**What you will do**
What is the number of lines in the entries below that include the word "transformKeys"? Provide the number only.

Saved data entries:
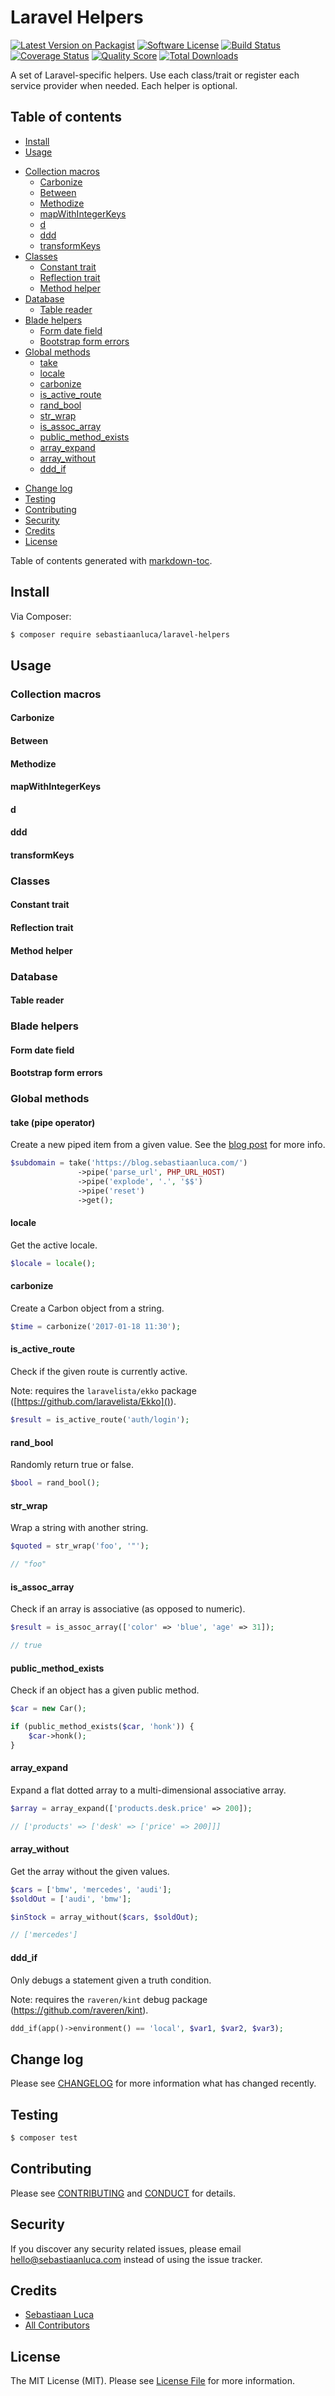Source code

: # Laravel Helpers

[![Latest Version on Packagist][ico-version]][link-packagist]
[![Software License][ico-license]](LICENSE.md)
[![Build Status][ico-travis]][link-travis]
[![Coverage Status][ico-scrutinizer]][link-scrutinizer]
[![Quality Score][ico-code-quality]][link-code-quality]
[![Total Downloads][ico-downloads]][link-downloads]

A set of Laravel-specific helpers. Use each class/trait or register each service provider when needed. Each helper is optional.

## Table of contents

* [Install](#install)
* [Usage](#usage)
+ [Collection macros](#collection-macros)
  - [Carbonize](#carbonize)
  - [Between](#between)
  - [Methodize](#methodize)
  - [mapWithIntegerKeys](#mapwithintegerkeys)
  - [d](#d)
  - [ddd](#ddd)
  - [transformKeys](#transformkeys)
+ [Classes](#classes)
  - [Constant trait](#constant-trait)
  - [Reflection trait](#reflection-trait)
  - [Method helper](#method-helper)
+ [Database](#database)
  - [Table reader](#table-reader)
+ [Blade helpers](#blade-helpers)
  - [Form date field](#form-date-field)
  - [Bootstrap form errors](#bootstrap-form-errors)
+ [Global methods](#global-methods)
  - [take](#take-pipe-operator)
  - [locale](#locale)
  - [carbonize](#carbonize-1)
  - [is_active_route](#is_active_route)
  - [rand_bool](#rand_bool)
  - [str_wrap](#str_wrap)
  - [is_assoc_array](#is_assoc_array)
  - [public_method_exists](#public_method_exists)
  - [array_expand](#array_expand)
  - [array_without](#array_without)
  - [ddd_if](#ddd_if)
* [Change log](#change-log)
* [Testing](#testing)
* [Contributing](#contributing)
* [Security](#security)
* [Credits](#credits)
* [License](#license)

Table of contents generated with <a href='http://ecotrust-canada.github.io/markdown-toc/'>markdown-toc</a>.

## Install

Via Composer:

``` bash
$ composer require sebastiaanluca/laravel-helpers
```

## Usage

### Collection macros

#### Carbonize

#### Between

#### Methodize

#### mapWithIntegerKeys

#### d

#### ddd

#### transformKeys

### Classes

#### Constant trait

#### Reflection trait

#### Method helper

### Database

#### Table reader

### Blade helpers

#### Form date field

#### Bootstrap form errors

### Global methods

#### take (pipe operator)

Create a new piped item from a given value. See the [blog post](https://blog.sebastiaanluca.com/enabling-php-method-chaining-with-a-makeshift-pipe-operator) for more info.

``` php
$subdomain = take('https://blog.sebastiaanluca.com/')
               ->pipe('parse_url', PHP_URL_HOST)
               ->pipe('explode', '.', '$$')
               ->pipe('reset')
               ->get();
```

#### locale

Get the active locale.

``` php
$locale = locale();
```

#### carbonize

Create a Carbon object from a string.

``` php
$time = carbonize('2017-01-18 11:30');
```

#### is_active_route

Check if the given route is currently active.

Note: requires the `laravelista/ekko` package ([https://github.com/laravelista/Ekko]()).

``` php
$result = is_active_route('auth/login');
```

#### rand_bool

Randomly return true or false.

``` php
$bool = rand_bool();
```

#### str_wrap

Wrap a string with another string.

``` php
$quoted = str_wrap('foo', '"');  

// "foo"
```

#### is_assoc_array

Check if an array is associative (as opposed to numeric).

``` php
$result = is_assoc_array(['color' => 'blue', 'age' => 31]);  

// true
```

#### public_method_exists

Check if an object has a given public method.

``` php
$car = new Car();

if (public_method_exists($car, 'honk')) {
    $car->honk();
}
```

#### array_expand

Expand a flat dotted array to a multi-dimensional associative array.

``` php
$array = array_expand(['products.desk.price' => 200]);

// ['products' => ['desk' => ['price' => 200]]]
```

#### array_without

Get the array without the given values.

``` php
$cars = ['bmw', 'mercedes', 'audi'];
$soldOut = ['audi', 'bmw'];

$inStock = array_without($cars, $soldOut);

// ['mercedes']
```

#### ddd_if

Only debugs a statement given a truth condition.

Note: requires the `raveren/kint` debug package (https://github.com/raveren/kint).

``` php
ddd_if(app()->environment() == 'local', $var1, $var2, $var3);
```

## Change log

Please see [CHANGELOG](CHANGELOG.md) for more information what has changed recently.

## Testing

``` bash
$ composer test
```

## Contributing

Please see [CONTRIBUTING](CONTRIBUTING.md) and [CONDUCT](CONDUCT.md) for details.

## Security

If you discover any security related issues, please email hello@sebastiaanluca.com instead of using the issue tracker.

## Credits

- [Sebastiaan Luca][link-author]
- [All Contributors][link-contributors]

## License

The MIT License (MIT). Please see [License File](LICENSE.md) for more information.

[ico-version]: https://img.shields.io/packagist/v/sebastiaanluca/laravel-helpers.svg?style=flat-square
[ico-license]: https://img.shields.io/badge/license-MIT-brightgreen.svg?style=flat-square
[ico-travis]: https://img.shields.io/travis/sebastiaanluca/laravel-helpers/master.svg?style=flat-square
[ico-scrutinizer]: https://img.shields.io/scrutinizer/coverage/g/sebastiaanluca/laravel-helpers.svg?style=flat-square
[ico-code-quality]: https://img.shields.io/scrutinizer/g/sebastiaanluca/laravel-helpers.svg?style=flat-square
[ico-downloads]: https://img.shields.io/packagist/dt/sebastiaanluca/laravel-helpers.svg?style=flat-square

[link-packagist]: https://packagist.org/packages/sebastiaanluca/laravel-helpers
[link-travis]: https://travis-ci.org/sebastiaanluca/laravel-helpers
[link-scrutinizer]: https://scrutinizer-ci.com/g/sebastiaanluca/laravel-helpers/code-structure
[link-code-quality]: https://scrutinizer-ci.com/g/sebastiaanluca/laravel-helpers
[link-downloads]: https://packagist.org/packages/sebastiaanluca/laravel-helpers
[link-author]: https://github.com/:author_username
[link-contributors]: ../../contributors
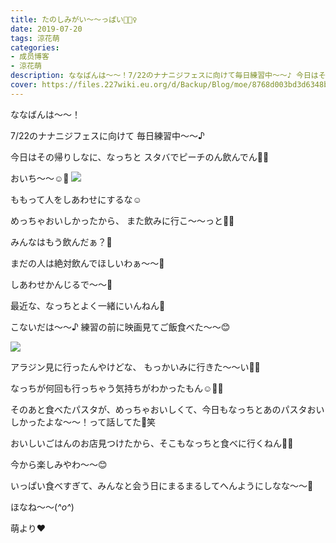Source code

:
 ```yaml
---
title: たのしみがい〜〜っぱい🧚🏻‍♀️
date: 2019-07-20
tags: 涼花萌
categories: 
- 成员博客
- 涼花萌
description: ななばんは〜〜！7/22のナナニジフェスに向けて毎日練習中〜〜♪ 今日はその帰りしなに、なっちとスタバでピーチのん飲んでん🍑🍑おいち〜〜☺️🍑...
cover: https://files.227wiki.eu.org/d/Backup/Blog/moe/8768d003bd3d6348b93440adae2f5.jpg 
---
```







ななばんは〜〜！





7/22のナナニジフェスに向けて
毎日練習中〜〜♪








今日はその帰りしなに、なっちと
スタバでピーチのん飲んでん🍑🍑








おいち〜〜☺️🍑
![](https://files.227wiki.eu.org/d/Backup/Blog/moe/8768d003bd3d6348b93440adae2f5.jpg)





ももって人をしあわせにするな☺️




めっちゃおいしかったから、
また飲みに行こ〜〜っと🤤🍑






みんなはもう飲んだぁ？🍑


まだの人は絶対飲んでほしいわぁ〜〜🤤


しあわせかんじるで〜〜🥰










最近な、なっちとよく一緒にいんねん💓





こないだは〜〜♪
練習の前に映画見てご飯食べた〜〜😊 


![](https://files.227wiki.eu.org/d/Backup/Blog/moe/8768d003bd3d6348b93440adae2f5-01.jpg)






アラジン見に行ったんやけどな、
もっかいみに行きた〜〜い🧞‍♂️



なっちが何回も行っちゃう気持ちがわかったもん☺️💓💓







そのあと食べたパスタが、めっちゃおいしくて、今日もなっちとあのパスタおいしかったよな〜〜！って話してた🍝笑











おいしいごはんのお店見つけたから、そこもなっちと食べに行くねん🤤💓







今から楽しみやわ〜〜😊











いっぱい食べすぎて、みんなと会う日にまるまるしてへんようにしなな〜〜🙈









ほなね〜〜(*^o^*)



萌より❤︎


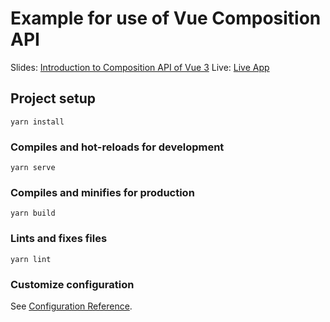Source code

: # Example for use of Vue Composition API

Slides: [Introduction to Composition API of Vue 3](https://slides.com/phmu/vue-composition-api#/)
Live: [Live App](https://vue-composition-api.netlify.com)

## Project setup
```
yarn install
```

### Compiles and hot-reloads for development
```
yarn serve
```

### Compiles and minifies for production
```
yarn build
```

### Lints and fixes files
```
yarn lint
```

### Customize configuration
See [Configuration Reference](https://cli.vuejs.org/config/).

**Solution below**
2